Some time ago, I was told the following theorem, attributed to Neumann (I have no idea which one):
If $G$ is an abelian group, and $G$ is the finite union $\bigcup_{i\in I} g_iH_i$ of cosets of subgroups $H_i\leq G$, then it is already the union of those $g_iH_i$ for which $H_i$ has finite index.
It was proved by inclusion-exclusion principle, and back then, I had an idea of an inductive proof. I think in both cases, there didn't seem to be any reason for it to fail if $G$ is nonabelian.
The question is: which Neumann is this theorem due to, and in what form? And if s/he did not prove it in the above form (or an obviously equivalent one) with $G$ nonabelian, who did? I would appreciate some references.

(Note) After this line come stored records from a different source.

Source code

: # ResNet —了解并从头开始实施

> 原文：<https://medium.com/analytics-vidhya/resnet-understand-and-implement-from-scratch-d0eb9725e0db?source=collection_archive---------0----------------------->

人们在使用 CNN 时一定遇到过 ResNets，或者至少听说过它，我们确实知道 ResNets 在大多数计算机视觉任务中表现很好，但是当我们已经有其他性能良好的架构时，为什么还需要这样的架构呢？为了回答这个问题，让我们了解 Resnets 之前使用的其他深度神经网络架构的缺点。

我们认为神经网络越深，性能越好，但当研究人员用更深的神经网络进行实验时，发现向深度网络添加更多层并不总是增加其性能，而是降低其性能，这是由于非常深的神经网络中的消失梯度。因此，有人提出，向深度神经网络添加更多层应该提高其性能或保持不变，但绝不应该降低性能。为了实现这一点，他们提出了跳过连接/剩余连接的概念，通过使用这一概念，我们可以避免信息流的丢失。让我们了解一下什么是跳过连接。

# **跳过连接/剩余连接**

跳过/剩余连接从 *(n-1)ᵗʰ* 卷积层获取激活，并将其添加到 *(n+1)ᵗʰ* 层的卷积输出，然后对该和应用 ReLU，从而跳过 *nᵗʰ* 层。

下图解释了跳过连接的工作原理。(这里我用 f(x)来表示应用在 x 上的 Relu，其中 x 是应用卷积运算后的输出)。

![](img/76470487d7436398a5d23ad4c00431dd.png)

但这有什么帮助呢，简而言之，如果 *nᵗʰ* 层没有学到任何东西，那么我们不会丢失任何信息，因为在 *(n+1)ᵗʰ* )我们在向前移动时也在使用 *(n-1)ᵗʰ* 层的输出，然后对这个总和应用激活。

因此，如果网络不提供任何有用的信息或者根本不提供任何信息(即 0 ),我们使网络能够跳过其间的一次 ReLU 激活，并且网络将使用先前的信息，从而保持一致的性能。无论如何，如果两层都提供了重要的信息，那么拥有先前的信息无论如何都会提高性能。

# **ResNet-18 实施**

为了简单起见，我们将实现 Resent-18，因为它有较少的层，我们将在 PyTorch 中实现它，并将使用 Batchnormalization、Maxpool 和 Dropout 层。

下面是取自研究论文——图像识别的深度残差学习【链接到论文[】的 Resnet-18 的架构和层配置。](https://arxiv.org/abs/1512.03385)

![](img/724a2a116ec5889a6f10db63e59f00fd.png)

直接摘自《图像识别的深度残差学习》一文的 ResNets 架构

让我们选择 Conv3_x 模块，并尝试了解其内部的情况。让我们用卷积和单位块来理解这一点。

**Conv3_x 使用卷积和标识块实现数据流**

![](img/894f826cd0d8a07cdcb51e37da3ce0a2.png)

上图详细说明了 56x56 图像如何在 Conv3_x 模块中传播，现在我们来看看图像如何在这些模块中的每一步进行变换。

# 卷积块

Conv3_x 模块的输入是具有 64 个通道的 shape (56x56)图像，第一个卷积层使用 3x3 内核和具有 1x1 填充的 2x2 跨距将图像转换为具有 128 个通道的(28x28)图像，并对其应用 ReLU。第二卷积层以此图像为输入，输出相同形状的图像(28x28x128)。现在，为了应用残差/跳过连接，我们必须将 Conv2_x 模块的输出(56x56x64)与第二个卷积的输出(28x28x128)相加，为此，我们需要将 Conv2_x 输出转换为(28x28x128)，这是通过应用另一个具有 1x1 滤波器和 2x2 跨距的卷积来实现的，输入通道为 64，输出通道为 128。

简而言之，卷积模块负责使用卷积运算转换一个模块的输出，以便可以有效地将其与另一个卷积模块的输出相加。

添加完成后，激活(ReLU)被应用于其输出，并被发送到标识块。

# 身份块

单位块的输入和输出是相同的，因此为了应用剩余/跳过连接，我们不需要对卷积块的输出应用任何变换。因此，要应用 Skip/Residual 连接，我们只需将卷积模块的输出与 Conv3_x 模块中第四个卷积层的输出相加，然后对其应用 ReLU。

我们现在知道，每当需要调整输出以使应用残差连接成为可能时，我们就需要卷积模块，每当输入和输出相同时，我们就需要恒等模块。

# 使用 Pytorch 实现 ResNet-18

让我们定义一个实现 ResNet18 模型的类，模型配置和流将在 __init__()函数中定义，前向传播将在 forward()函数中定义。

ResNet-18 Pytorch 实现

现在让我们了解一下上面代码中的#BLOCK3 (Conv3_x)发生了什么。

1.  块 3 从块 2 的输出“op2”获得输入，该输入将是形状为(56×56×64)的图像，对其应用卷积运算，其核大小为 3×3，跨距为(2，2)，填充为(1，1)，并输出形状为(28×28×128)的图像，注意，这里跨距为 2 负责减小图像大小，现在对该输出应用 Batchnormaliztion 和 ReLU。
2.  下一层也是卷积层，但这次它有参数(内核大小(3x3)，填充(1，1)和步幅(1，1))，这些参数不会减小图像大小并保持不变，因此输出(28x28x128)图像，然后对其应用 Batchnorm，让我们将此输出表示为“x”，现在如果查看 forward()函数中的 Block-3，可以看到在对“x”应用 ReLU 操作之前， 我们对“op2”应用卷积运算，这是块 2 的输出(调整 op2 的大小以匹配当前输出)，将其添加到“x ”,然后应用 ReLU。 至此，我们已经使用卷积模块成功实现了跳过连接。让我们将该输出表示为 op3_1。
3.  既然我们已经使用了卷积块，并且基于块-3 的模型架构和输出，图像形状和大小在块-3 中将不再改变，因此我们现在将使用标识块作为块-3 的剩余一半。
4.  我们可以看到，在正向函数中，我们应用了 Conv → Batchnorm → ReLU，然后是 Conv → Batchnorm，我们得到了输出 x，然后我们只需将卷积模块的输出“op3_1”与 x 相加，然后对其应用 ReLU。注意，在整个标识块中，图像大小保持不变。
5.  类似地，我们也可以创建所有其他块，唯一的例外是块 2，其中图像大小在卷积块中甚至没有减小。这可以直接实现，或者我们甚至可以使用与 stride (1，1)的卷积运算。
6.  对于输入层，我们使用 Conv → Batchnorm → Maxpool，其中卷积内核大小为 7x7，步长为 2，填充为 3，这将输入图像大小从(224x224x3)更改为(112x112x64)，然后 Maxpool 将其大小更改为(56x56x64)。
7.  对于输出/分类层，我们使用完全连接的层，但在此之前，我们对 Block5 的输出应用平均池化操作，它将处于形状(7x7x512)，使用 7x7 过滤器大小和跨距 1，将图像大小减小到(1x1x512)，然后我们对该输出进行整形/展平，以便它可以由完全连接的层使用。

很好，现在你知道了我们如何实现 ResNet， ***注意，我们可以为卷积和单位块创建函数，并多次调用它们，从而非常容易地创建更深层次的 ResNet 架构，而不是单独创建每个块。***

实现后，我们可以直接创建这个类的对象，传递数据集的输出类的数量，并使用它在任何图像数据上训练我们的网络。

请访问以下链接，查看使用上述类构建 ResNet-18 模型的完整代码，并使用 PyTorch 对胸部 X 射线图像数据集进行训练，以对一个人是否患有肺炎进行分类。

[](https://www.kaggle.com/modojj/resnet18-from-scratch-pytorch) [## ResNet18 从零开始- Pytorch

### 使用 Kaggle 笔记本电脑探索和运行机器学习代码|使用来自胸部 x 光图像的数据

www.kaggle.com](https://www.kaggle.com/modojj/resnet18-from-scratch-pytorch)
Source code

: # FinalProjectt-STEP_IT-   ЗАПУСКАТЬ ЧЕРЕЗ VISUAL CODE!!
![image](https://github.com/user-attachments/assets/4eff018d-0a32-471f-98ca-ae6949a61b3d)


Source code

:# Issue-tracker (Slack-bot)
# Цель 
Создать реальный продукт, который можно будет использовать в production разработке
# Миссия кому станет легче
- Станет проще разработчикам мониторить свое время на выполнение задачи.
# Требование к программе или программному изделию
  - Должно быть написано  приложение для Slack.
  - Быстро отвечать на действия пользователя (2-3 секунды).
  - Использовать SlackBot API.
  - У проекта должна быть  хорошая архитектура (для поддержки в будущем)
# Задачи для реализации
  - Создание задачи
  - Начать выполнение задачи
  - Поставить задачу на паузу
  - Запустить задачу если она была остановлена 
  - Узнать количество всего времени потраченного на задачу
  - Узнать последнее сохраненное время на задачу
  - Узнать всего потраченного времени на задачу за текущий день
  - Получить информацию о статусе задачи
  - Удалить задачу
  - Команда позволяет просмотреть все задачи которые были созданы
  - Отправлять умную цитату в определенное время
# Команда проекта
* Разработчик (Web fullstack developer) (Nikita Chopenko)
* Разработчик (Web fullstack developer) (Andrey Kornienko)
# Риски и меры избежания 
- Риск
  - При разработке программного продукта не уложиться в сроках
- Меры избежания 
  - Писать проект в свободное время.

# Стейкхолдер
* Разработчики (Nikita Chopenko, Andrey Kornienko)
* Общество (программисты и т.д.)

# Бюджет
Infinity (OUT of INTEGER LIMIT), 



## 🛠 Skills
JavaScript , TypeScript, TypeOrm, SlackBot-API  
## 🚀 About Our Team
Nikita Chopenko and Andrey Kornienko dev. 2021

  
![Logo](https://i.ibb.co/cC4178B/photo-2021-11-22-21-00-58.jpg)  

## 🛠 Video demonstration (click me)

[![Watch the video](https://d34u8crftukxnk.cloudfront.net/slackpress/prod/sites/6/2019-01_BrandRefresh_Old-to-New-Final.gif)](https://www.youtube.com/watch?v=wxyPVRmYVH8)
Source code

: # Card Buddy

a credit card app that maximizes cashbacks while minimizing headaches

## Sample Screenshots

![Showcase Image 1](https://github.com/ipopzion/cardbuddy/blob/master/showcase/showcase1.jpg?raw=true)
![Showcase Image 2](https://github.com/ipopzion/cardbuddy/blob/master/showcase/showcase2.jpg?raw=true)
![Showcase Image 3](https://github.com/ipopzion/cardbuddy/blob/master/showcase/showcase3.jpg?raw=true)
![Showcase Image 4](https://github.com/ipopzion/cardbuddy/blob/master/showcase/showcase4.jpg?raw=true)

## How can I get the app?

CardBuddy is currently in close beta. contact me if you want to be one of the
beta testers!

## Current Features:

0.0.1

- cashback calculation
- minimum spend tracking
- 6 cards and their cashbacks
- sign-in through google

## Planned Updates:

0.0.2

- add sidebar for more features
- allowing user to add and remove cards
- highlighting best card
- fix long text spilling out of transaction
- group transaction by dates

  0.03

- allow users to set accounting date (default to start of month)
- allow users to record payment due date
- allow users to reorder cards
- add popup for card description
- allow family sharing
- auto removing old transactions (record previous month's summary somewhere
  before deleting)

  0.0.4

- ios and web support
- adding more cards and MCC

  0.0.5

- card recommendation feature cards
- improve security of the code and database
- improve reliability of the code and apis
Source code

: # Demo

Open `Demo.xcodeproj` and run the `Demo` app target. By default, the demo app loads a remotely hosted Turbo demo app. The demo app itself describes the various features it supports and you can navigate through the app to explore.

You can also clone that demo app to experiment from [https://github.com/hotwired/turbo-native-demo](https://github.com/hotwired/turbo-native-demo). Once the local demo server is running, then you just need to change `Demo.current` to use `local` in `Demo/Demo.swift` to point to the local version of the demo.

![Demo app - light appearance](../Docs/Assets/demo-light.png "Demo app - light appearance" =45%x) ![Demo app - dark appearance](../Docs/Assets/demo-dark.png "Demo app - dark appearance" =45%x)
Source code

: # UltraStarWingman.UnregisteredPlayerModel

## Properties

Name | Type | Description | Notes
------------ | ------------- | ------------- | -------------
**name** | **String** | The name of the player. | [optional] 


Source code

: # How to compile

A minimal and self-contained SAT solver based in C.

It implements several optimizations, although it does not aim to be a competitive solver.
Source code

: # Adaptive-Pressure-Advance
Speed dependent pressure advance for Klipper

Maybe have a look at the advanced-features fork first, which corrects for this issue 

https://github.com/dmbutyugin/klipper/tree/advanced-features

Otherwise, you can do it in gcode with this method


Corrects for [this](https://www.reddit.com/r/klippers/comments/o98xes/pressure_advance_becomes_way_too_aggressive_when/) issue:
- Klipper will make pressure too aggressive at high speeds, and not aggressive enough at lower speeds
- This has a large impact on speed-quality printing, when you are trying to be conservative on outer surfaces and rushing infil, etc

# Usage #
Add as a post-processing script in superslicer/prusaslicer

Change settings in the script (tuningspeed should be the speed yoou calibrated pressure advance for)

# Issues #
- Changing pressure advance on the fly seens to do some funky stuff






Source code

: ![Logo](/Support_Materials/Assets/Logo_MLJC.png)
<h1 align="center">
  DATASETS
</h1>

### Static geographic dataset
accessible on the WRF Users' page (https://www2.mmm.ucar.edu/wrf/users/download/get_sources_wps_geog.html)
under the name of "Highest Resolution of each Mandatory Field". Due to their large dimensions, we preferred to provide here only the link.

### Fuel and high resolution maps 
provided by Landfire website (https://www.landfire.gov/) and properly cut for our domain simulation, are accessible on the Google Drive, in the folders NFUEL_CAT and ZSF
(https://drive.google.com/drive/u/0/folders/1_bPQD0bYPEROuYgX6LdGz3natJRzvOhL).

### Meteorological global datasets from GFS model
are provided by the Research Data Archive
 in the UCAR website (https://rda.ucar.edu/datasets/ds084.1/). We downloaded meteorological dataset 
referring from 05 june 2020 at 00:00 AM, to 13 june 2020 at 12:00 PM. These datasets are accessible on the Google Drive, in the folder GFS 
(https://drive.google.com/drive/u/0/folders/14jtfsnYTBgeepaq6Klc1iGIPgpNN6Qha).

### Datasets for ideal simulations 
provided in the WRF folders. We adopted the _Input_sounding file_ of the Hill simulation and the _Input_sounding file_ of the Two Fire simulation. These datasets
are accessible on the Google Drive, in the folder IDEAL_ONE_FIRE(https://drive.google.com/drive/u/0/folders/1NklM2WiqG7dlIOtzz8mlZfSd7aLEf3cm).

There is a lot of research on groups covered by a finite set of proper subgroups. It all started with a seminal paper of Bernhard Neumann, Groups covered by finitely many cosets, Publ. Math. Debrecen 3 (1954), 227-242, in which he proves that if a group is the union of a finite number of subgroups (or even cosets), you only have to take into account those subgroups having finite index. This implies that a group has a finite covering by subgroups if and only if it has a finite non-cyclic homomorphic image. See also recent work of Mira Bhargava, the mother of the brilliant number theorist Manjul Bhargava.